Tell me again in full, O Janardana, of Your yoga and vibhutis — for I am never satiated listening to Your nectar-like words.
Synthesis
Arjuna's closing plea before the vibhuti list is a model of the ideal student — never satiated, always hungry for more. The comparison of Krishna's words to amṛta — immortal nectar — is not poetic excess but a precise spiritual observation: truth, when truly heard, nourishes in a way that ordinary knowledge cannot. The hunger Arjuna feels is itself a sign of genuine awakening. This verse also reveals something about the nature of the divine discourse: it cannot be exhausted. Each repetition, each angle of presentation, opens new dimensions. The Gita's wisdom is not information to be consumed and filed away but a living transmission that deepens with every encounter.
Commentaries 8 traditions
Shankara notes that Arjuna's insatiable thirst for knowledge reflects the discriminating intellect (viveka) ripening toward liberation. Just as hunger increases as one approaches nourishment, so does the spiritual hunger intensify as the seeker draws closer to Brahman.
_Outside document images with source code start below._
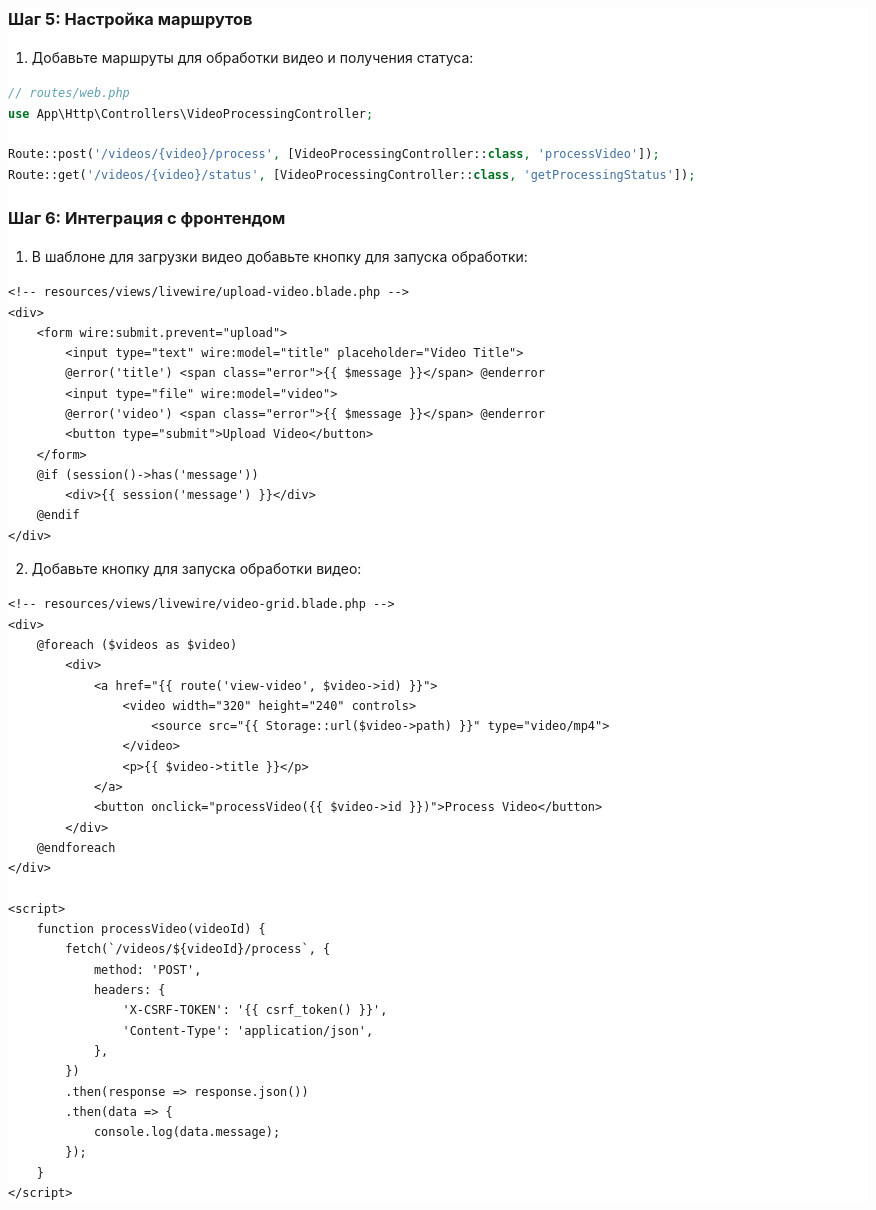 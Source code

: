 ### Шаг 5: Настройка маршрутов
1. Добавьте маршруты для обработки видео и получения статуса:
```php
// routes/web.php
use App\Http\Controllers\VideoProcessingController;

Route::post('/videos/{video}/process', [VideoProcessingController::class, 'processVideo']);
Route::get('/videos/{video}/status', [VideoProcessingController::class, 'getProcessingStatus']);
```

### Шаг 6: Интеграция с фронтендом
1. В шаблоне для загрузки видео добавьте кнопку для запуска обработки:
```blade
<!-- resources/views/livewire/upload-video.blade.php -->
<div>
    <form wire:submit.prevent="upload">
        <input type="text" wire:model="title" placeholder="Video Title">
        @error('title') <span class="error">{{ $message }}</span> @enderror
        <input type="file" wire:model="video">
        @error('video') <span class="error">{{ $message }}</span> @enderror
        <button type="submit">Upload Video</button>
    </form>
    @if (session()->has('message'))
        <div>{{ session('message') }}</div>
    @endif
</div>
```

2. Добавьте кнопку для запуска обработки видео:
```blade
<!-- resources/views/livewire/video-grid.blade.php -->
<div>
    @foreach ($videos as $video)
        <div>
            <a href="{{ route('view-video', $video->id) }}">
                <video width="320" height="240" controls>
                    <source src="{{ Storage::url($video->path) }}" type="video/mp4">
                </video>
                <p>{{ $video->title }}</p>
            </a>
            <button onclick="processVideo({{ $video->id }})">Process Video</button>
        </div>
    @endforeach
</div>

<script>
    function processVideo(videoId) {
        fetch(`/videos/${videoId}/process`, {
            method: 'POST',
            headers: {
                'X-CSRF-TOKEN': '{{ csrf_token() }}',
                'Content-Type': 'application/json',
            },
        })
        .then(response => response.json())
        .then(data => {
            console.log(data.message);
        });
    }
</script>
```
The word amṛtam confirms that this knowledge liberates from the death of ignorance.
Apply This Verse
Personal Growth
Cultivate spiritual hunger as a positive quality. Being never-satiated by wisdom — always wanting to go deeper — is a sign of genuine growth, not restlessness.
Questions this verse answers
- ?"How do I maintain spiritual hunger without turning it into restless grasping?"
- ?"What teachings have I returned to again and again and found new depth each time?"
- ?"How do I distinguish genuine spiritual thirst from intellectual addiction?"
- ?"What would it mean to approach every teaching as if hearing it for the first time?"